[Data items]
▶

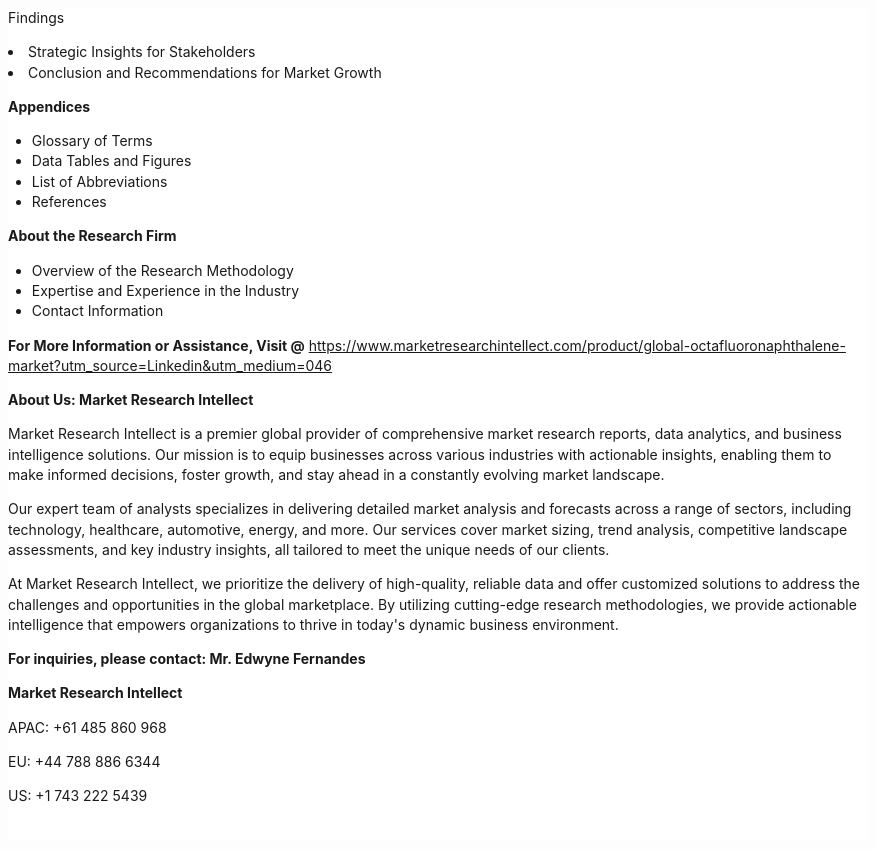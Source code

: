 Findings</li><li>Strategic Insights for Stakeholders</li><li>Conclusion and Recommendations for Market Growth</li></ul><p><strong>Appendices</strong></p><ul><li>Glossary of Terms</li><li>Data Tables and Figures</li><li>List of Abbreviations</li><li>References</li></ul><p><strong>About the Research Firm</strong></p><ul><li>Overview of the Research Methodology</li><li>Expertise and Experience in the Industry</li><li>Contact Information</li></ul></div><div class="article-main__content" data-test-id="publishing-text-block"><p><span class="font-[700]"><strong>For More Information or Assistance, Visit @</strong>&nbsp;<a href="https://www.marketresearchintellect.com/product/global-octafluoronaphthalene-market?utm_source=Linkedin&utm_medium=046">https://www.marketresearchintellect.com/product/global-octafluoronaphthalene-market?utm_source=Linkedin&utm_medium=046</a></span></p><p><strong>About Us: Market Research Intellect</strong></p><p>Market Research Intellect is a premier global provider of comprehensive market research reports, data analytics, and business intelligence solutions. Our mission is to equip businesses across various industries with actionable insights, enabling them to make informed decisions, foster growth, and stay ahead in a constantly evolving market landscape.</p><p>Our expert team of analysts specializes in delivering detailed market analysis and forecasts across a range of sectors, including technology, healthcare, automotive, energy, and more. Our services cover market sizing, trend analysis, competitive landscape assessments, and key industry insights, all tailored to meet the unique needs of our clients.</p><p>At Market Research Intellect, we prioritize the delivery of high-quality, reliable data and offer customized solutions to address the challenges and opportunities in the global marketplace. By utilizing cutting-edge research methodologies, we provide actionable intelligence that empowers organizations to thrive in today's dynamic business environment.</p><p><strong>For inquiries, please contact: Mr. Edwyne Fernandes</strong></p><p><strong>Market Research Intellect</strong></p><p>APAC: +61 485 860 968</p><p>EU: +44 788 886 6344</p><p>US: +1 743 222 5439</p></div><div class="article-main__content" data-test-id="publishing-text-block">&nbsp;</div>
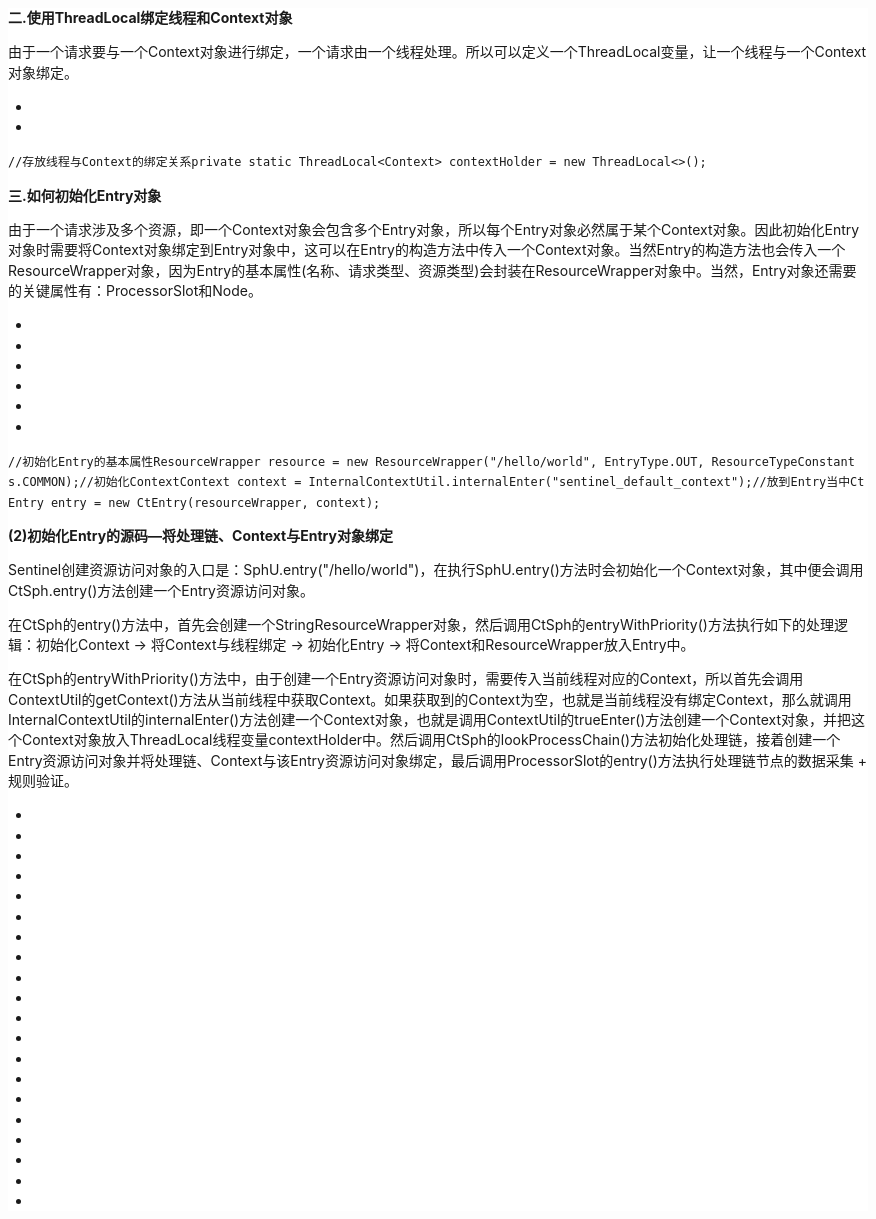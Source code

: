 **二.使用ThreadLocal绑定线程和Context对象**

由于一个请求要与一个Context对象进行绑定，一个请求由一个线程处理。所以可以定义一个ThreadLocal变量，让一个线程与一个Context对象绑定。



- 
- 

```
//存放线程与Context的绑定关系private static ThreadLocal<Context> contextHolder = new ThreadLocal<>();
```

**三.如何初始化Entry对象**

由于一个请求涉及多个资源，即一个Context对象会包含多个Entry对象，所以每个Entry对象必然属于某个Context对象。因此初始化Entry对象时需要将Context对象绑定到Entry对象中，这可以在Entry的构造方法中传入一个Context对象。当然Entry的构造方法也会传入一个ResourceWrapper对象，因为Entry的基本属性(名称、请求类型、资源类型)会封装在ResourceWrapper对象中。当然，Entry对象还需要的关键属性有：ProcessorSlot和Node。



- 
- 
- 
- 
- 
- 

```
//初始化Entry的基本属性ResourceWrapper resource = new ResourceWrapper("/hello/world", EntryType.OUT, ResourceTypeConstants.COMMON);//初始化ContextContext context = InternalContextUtil.internalEnter("sentinel_default_context");//放到Entry当中CtEntry entry = new CtEntry(resourceWrapper, context);
```

**(2)初始化Entry的源码—将处理链、Context与Entry对象绑定**

Sentinel创建资源访问对象的入口是：SphU.entry("/hello/world")，在执行SphU.entry()方法时会初始化一个Context对象，其中便会调用CtSph.entry()方法创建一个Entry资源访问对象。



在CtSph的entry()方法中，首先会创建一个StringResourceWrapper对象，然后调用CtSph的entryWithPriority()方法执行如下的处理逻辑：初始化Context -> 将Context与线程绑定 -> 初始化Entry -> 将Context和ResourceWrapper放入Entry中。



在CtSph的entryWithPriority()方法中，由于创建一个Entry资源访问对象时，需要传入当前线程对应的Context，所以首先会调用ContextUtil的getContext()方法从当前线程中获取Context。如果获取到的Context为空，也就是当前线程没有绑定Context，那么就调用InternalContextUtil的internalEnter()方法创建一个Context对象，也就是调用ContextUtil的trueEnter()方法创建一个Context对象，并把这个Context对象放入ThreadLocal线程变量contextHolder中。然后调用CtSph的lookProcessChain()方法初始化处理链，接着创建一个Entry资源访问对象并将处理链、Context与该Entry资源访问对象绑定，最后调用ProcessorSlot的entry()方法执行处理链节点的数据采集 + 规则验证。



- 
- 
- 
- 
- 
- 
- 
- 
- 
- 
- 
- 
- 
- 
- 
- 
- 
- 
- 
-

◀

_TASK PROMPT_
Every line above that has the string "hello" needs to be copied.

_EXERCISE RESPONSE_
//初始化Entry的基本属性ResourceWrapper resource = new ResourceWrapper("/hello/world", EntryType.OUT, ResourceTypeConstants.COMMON);//初始化ContextContext context = InternalContextUtil.internalEnter("sentinel_default_context");//放到Entry当中CtEntry entry = new CtEntry(resourceWrapper, context);
Sentinel创建资源访问对象的入口是：SphU.entry("/hello/world")，在执行SphU.entry()方法时会初始化一个Context对象，其中便会调用CtSph.entry()方法创建一个Entry资源访问对象。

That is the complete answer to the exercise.